INSTRUCTIONS FOR THE TASK:
Lines in the entries below where the word "Soit" shows up should each be copied.

┌─ DATA EXCERPTS

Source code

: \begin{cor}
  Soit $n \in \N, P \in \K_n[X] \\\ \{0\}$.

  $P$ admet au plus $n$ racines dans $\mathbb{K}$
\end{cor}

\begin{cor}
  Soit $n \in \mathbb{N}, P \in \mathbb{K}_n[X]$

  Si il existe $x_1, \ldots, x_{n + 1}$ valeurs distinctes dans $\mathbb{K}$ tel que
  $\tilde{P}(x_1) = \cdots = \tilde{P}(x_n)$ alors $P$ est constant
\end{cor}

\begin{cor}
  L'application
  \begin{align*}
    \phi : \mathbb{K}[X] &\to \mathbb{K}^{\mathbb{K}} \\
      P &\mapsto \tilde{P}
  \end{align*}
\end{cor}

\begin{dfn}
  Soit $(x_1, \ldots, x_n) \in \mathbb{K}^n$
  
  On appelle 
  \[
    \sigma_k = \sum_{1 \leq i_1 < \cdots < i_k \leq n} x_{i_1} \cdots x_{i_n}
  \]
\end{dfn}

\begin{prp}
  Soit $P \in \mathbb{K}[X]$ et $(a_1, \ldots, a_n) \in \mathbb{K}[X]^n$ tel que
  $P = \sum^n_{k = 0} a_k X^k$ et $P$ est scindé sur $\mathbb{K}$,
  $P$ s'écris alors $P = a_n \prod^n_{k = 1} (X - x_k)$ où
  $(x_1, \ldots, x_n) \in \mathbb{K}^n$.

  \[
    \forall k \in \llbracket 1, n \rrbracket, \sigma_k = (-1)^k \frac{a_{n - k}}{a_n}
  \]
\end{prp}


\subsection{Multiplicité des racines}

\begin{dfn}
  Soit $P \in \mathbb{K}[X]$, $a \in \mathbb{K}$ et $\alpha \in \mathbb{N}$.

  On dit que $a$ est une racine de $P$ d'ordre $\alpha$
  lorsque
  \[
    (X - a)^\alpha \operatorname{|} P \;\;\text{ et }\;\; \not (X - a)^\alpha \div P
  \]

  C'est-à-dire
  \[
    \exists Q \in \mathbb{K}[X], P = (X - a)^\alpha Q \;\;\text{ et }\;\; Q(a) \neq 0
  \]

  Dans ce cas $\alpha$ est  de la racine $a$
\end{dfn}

└─

WRITTEN RESPONSE:
  Soit $n \in \N, P \in \K_n[X] \\\ \{0\}$.
  Soit $n \in \mathbb{N}, P \in \mathbb{K}_n[X]$
  Soit $(x_1, \ldots, x_n) \in \mathbb{K}^n$
  Soit $P \in \mathbb{K}[X]$ et $(a_1, \ldots, a_n) \in \mathbb{K}[X]^n$ tel que
  Soit $P \in \mathbb{K}[X]$, $a \in \mathbb{K}$ et $\alpha \in \mathbb{N}$.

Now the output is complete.